La familia maorí

Me recibieron con cánticos en su lengua y, al terminar, me pidieron que me levantase y dijese algo. Dí las gracias por el recibimiento y expliqué que había venido a esta casa porque estaba interesado en la cultura maorí, y pensaba que una convivencia tan cercana me aportaría mucho más que los museos. Kone llevaba la iniciativa, y su esposa y su suegra permanecieron sentadas hasta el final, cuando los tres se pusieron en pie y entonaron una canción que terminó con un welcome, welcome, welcome. Me indicaron que me acercase y los tres me saludaron al estilo maorí, juntando las narices y las frentes. Desde ese momento cada maorí que he conocido se presenta con su nombre y te choca nariz y frente

Aparte de eso el rollito maorí terminó bastante pronto. Viven en una casa absolutamente normal, salvo porque está a medio terminar, pero si no es por sus rasgos faciales y sus tatuajes podría ser cualquier otra casa neozelandesa, con sus perros, su jardín, su lavavajillas y su Harley Davidson. Aparte de la moto tienen cinco coches, entre ellos un Mercedes. El negocio no les va mal.
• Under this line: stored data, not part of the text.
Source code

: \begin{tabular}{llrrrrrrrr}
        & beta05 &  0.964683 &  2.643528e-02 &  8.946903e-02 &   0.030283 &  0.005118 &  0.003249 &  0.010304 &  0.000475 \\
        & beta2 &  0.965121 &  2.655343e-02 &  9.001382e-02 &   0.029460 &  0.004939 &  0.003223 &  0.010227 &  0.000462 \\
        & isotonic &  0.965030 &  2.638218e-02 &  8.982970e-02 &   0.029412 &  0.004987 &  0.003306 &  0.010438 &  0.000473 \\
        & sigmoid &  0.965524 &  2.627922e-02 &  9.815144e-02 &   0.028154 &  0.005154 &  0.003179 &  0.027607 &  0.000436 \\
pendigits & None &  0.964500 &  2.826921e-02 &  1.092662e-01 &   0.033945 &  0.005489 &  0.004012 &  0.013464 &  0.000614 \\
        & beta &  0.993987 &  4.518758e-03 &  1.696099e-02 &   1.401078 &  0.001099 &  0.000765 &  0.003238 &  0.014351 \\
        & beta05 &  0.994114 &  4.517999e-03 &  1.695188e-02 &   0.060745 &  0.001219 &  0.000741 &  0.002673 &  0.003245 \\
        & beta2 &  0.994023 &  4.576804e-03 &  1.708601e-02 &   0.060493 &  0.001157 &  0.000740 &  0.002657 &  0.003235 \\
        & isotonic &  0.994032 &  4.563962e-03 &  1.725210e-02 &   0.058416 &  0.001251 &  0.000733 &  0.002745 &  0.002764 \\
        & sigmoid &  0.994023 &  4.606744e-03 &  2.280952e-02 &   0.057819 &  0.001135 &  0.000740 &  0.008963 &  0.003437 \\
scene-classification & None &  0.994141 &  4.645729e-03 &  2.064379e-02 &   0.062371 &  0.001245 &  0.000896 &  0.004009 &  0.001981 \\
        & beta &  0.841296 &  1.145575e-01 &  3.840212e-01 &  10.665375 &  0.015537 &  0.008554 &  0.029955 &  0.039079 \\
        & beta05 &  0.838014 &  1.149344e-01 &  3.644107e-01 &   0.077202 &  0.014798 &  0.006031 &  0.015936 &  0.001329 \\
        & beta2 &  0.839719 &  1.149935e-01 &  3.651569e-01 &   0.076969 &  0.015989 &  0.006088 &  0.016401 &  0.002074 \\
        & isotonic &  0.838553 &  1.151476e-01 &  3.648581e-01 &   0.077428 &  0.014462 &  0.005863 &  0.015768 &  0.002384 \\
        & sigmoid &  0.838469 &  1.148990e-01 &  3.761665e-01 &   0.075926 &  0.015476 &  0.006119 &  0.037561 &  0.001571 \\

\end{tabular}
El primer día Kone me pilló por banda en el sofá y me soltó unas historias alucinantes sobre los orígenes maoríes, su pericia marinera, la llegada de los europeos y muchos otros relatos de sus ancestros que mantuvieron mi atención latente durante dos horas.  
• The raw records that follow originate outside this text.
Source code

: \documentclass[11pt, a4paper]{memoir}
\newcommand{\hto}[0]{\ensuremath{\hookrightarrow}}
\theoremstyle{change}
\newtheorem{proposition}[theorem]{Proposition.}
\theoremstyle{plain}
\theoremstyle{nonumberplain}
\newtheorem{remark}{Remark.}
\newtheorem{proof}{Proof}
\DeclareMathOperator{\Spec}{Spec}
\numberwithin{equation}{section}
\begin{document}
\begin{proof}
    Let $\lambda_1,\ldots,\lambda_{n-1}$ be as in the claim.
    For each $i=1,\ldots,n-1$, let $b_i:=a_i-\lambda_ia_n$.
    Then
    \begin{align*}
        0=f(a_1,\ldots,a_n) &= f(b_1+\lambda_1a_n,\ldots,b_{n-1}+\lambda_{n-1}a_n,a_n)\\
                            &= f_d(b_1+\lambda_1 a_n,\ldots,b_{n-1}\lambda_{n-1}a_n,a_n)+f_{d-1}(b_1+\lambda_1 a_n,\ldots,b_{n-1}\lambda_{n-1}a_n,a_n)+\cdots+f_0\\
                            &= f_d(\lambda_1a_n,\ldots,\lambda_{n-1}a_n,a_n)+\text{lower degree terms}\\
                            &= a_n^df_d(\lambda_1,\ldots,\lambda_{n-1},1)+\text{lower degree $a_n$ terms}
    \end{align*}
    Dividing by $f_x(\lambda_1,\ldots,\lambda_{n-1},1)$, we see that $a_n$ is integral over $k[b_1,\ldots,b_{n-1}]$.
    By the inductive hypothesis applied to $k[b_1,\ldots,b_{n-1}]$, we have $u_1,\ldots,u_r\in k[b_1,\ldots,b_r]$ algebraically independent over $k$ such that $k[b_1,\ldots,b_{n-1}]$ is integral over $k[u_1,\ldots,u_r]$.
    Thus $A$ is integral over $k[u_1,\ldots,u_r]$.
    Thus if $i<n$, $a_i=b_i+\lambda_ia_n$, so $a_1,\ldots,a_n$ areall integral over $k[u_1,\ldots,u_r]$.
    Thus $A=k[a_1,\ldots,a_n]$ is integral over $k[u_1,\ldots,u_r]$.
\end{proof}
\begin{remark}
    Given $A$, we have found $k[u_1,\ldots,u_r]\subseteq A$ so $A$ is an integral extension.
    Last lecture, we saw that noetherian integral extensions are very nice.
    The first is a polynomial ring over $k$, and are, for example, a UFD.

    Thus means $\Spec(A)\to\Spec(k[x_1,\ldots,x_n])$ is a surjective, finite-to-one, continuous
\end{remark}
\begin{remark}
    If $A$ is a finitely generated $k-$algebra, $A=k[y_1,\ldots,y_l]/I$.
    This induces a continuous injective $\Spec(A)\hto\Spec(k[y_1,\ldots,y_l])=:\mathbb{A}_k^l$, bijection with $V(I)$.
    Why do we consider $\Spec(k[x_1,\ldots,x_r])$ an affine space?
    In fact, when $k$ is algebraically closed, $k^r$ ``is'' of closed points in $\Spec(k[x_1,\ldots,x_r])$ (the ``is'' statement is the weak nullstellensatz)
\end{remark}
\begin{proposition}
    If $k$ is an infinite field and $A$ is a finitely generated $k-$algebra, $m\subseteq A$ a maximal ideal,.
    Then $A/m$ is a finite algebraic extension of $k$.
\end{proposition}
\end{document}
Lo que los ingleses no entendían es que nuestro hogar no es Nueva Zelanda. Aquí es donde tenemos nuestra casa, pero nuestro hogar es el Océano Pacífico. Siempre hemos sido marineros. Por eso tardaron tanto tiempo en llegar a nuestra tierra, porque cuando avistaban nuestras frágiles canoas en el mar desde sus pesados barcos de tres velas y no lograban alcanzarlas quedaban perdidos en el océano. Y cuando por fin nos encontraron y fuimos a estrechar sus manos, decidieron aniquilar a esos salvajes de pieles cobrizas y pinchos en las orejas.
Y mil historias más. Es un tío cojonudo y un gran orador que se descojona en mitad de una frase cualquiera. La impresión de ese primer día se desvirtuó cuando se la escuché al día siguiente, reproducida al milímetro, desde la proa de la canoa que llevaba a una docena de turistas en uno de sus tours. Me había soltado el mismo rollo que a todo el mundo. Aún así me sigue cayendo genial pero, evidentemente, perdió gran parte de la credibilidad ancestral.

Su mujer, sin embargo, me trata con indiferencia. Algo le pasa conmigo, o con ella misma, o lo mismo es que es así, porque desde el primer momento percibo cierta hostilidad por su parte. Es una situación bastante incómoda, porque aquí solo vivimos tres y si con ella no hay buen rollo la cosa se complica.

Ese día en el tour de las canoas les ayudé a preparar el tinglado, y después me subí a la embarcación, como un turista más. Nos enseñaron a remar a lo maorí, nos llevaron a un poblado típico e interpretaron unas danzas y ritos de su pueblo. Absolutamente turístico. Ellos se jactan de tener el mejor y más auténtico tour maorí, pero yo me habría sentido decepcionado de haber pagado por ello. En cualquier caso, el negocio les va cojonudo, y están ampliando su flota para llevar a más guiris a la vez.

Y ese es mi curro en su casa. Tengo que renovar dos canoas de veinte metros para su inminente incorporación. Lijarlas, limpiarlas, quitarles el millón de moluscos y algas del fondo y pintarlas otra vez en los mismos colores. Bastante ligero, más
aún cuando al tercer día me dejaron solo en la casa y se fueron a una feria en Auckland. Me pasé cuatro días a mi bola, cuidando a los animales, recogiendo los huevos de las gallinas, alimentando al gigantesco cerdo, a la cabra, a los dos gatos y los tres perros.

Pero lo de dejarte solo en una casa recién llegado no es normal. A mí no me parece normal, al menos. Un día me levanto y no sale agua de los grifos. Esta gente se autoabastece de agua de lluvia que va llenando dos tanques enormes en el jardín. Uno de ellos estaba vacío. Ahora entérate tú por teléfono de dónde están las llaves inglesas, cómo quitar la tubería del tanque, conectarla al otro, ese a su vez a la bomba, resetear ésta y hacer que todo funcione otra vez. Después de cuatro o cinco llamadas lo conseguí, como un auténtico Pepe Gotera.
Y así me pasé cuatro días, como en el arca de Noé, dedicado a mis canoas y mis animalitos, a cocinar y a pensar en qué hacer con mi vida la próxima semana.

Sin saber muy bien como me he quedado aquí casi dos semanas, lijando canoas, pintando remos maoríes y preparando el siguiente paso en mi vida: Aloha.